I dive behind a copper tower, Bet-Nef’s blade nicking my arm with cold fire. I have no weapons, only the blaze at the center of my body that longs to lash out in lightning fury. But maybe that will be enough against a memory?
He coils his muscles again, ready to swing. I have to time it right. Too early and his first slice will connect. Too late, and his second will. I hover at the edge of his reach. He draws back his enormous blade, its white glimmer making the walls of the Copper Palace gleam against the night.
He swings and I dive, shooting straight for his chest. The ancient sword misses me by inches, singeing the cuff of my pant leg, and he draws it back for another go. But I am through him, arms outstretched. I am through his glowing armor, his translucent flesh. The cold memory of his blood surrounds me, suffocating, and I push through until I feel the small warmth of Mol’s Heart at my fingers. I grasp it and clutch it to my chest as my body keeps going, shattering through the massive, glistening spine and back out into the balmy air.
The warrior drops his sword, pressing his hands to his chest. With a force that makes Roet Island tremble, he falls. The Onyx Staff falls with him.
Bet-Nef follows my progress with great, luminous eyes, until I alight.
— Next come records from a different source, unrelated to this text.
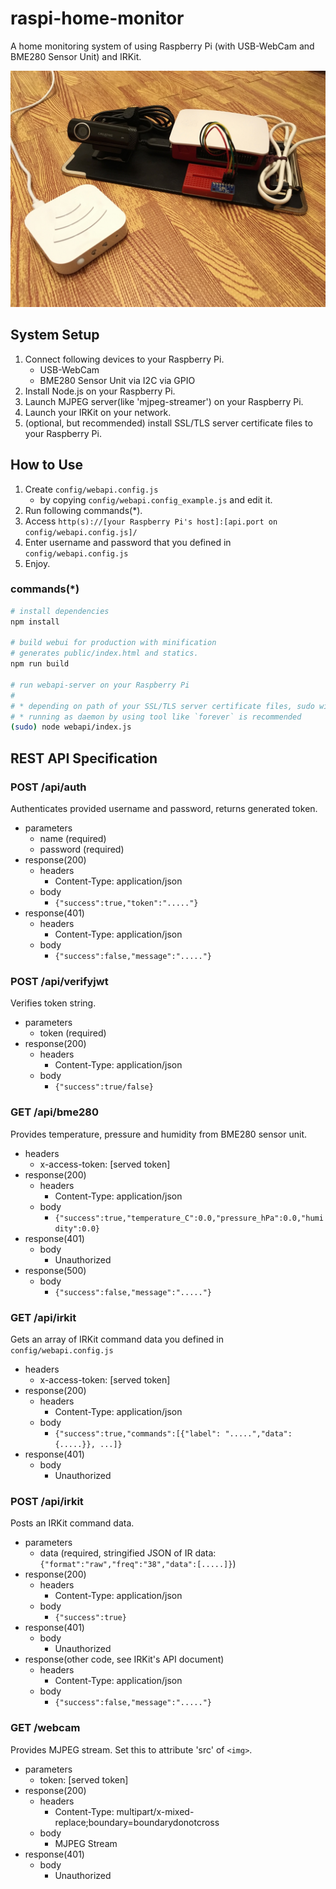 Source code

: # raspi-home-monitor

A home monitoring system of using Raspberry Pi (with USB-WebCam and BME280 Sensor Unit) and IRKit.

![system composition example](https://github.com/poppycocker/raspi-home-monitor/blob/master/system_composition_example.jpg)

## System Setup

1. Connect following devices to your Raspberry Pi.
    * USB-WebCam
    * BME280 Sensor Unit via I2C via GPIO
2. Install Node.js on your Raspberry Pi.
3. Launch MJPEG server(like 'mjpeg-streamer') on your Raspberry Pi.
4. Launch your IRKit on your network.
5. (optional, but recommended) install SSL/TLS server certificate files to your Raspberry Pi.

## How to Use

1. Create `config/webapi.config.js`
    * by copying `config/webapi.config_example.js` and edit it.
2. Run following commands(*).
3. Access `http(s)://[your Raspberry Pi's host]:[api.port on config/webapi.config.js]/`
4. Enter username and password that you defined in `config/webapi.config.js`
5. Enjoy.

### commands(*)

``` bash
# install dependencies
npm install

# build webui for production with minification
# generates public/index.html and statics.
npm run build

# run webapi-server on your Raspberry Pi
# 
# * depending on path of your SSL/TLS server certificate files, sudo will be required if `https.use: true` is set on config/webapi.config.js
# * running as daemon by using tool like `forever` is recommended
(sudo) node webapi/index.js
```

## REST API Specification

### POST /api/auth

Authenticates provided username and password, returns generated token.

- parameters
    + name (required)
    + password (required)
- response(200)
    + headers
        * Content-Type: application/json
    + body
        * `{"success":true,"token":"....."}` 
- response(401)
    + headers
        * Content-Type: application/json
    + body
        * `{"success":false,"message":"....."}`

### POST /api/verifyjwt

Verifies token string.

- parameters
    + token (required)
- response(200)
    + headers
        * Content-Type: application/json
    + body
        * `{"success":true/false}`

### GET /api/bme280

Provides temperature, pressure and humidity from BME280 sensor unit.

- headers
    + x-access-token: [served token]
- response(200)
    + headers
        * Content-Type: application/json
    + body
        * `{"success":true,"temperature_C":0.0,"pressure_hPa":0.0,"humidity":0.0}` 
- response(401)
    + body
        * Unauthorized
- response(500)
    + body
        * `{"success":false,"message":"....."}` 

### GET /api/irkit

Gets an array of IRKit command data you defined in `config/webapi.config.js`

- headers
    + x-access-token: [served token]
- response(200)
    + headers
        * Content-Type: application/json
    + body
        * `{"success":true,"commands":[{"label": ".....","data":{.....}}, ...]}` 
- response(401)
    + body
        * Unauthorized

### POST /api/irkit

Posts an IRKit command data.

- parameters
    + data (required, stringified JSON of IR data: `{"format":"raw","freq":"38","data":[.....]}`)
- response(200)
    + headers
        * Content-Type: application/json
    + body
        * `{"success":true}` 
- response(401)
    + body
        * Unauthorized
- response(other code, see IRKit's API document)
    + headers
        * Content-Type: application/json
    + body
        * `{"success":false,"message":"....."}` 

### GET /webcam

Provides MJPEG stream. Set this to attribute 'src' of `<img>`.

- parameters
    + token: [served token]
- response(200)
    + headers
        * Content-Type: multipart/x-mixed-replace;boundary=boundarydonotcross
    + body
        * MJPEG Stream 
- response(401)
    + body
        * Unauthorized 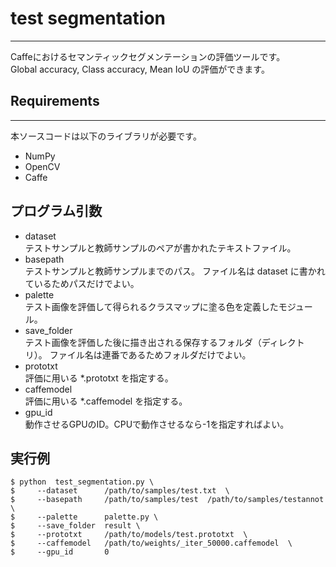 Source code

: # test segmentation
---
Caffeにおけるセマンティックセグメンテーションの評価ツールです。  
Global accuracy, Class accuracy, Mean IoU の評価ができます。

## Requirements
---
本ソースコードは以下のライブラリが必要です。  
- NumPy
- OpenCV
- Caffe

## プログラム引数
- dataset  
テストサンプルと教師サンプルのペアが書かれたテキストファイル。
- basepath  
テストサンプルと教師サンプルまでのパス。
ファイル名は dataset に書かれているためパスだけでよい。
- palette  
テスト画像を評価して得られるクラスマップに塗る色を定義したモジュール。
- save_folder  
テスト画像を評価した後に描き出される保存するフォルダ（ディレクトリ）。
ファイル名は連番であるためフォルダだけでよい。
- prototxt  
評価に用いる *.prototxt を指定する。
- caffemodel  
評価に用いる *.caffemodel を指定する。
- gpu_id  
動作させるGPUのID。CPUで動作させるなら-1を指定すればよい。

## 実行例
```  
$ python  test_segmentation.py \  
$     --dataset      /path/to/samples/test.txt  \  
$     --basepath     /path/to/samples/test  /path/to/samples/testannot  \  
$     --palette      palette.py \  
$     --save_folder  result \  
$     --prototxt     /path/to/models/test.prototxt  \  
$     --caffemodel   /path/to/weights/_iter_50000.caffemodel  \  
$     --gpu_id       0  
```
I stare at my hands, now empty. Where is the Heart? Did I drop it? Destroy it?
And then I know. I feel. A tiny pulsing in my chest, a new glow to my skin.
Mol’s Heart is mine.
“I would speak with you,” the echoing voice of Bet-Nef calls to me across the grass.
“And I would speak with you,” I say. “This city is under my protection.”
“You fight well, Dal Roet.” Bet-Nef’s voice is becoming fainter.
“Why do you call me by that name?” I ask. Beyond the palace walls, the looming summit of Mol gleams soft orange in the darkness.
Bet-Nef regards me. “You do not know me, brother?”
Brother. I remain still, casting my red light onto the wide lawn. I sense the people around me watching, holding their breath. “I know you only as a monster,” I say.
The vision of Bet-Nef blinks slowly. “Humans are many things, brother. Monsters all. Angels all.” He surveys the grounds. I can’t tell if his gaze is with us or in the past. “You have the best of me this day. My army is in ruins. The city is yours. And yet…” He smiles.
“Out with it,” I say. Mol’s Heart thrums lightly in my chest, sending tingles through my veins.
Bet-Nef breathes deeply. “And yet, I will have the best of you. My name may be hated henceforth and yours will be glorified. But even now, my followers burrow into this city. They come not with swords, but words. Tales. Legends.” He closes his shining eyes. “In a century, no one will remember what you were, my brother. I have sown the seeds of history, and the harvest will bring nothing but misery for your kind.” He laughs. “Enjoy your victory, redwing.”
And then he is gone, the light of memory faded once again into the gray wash of time.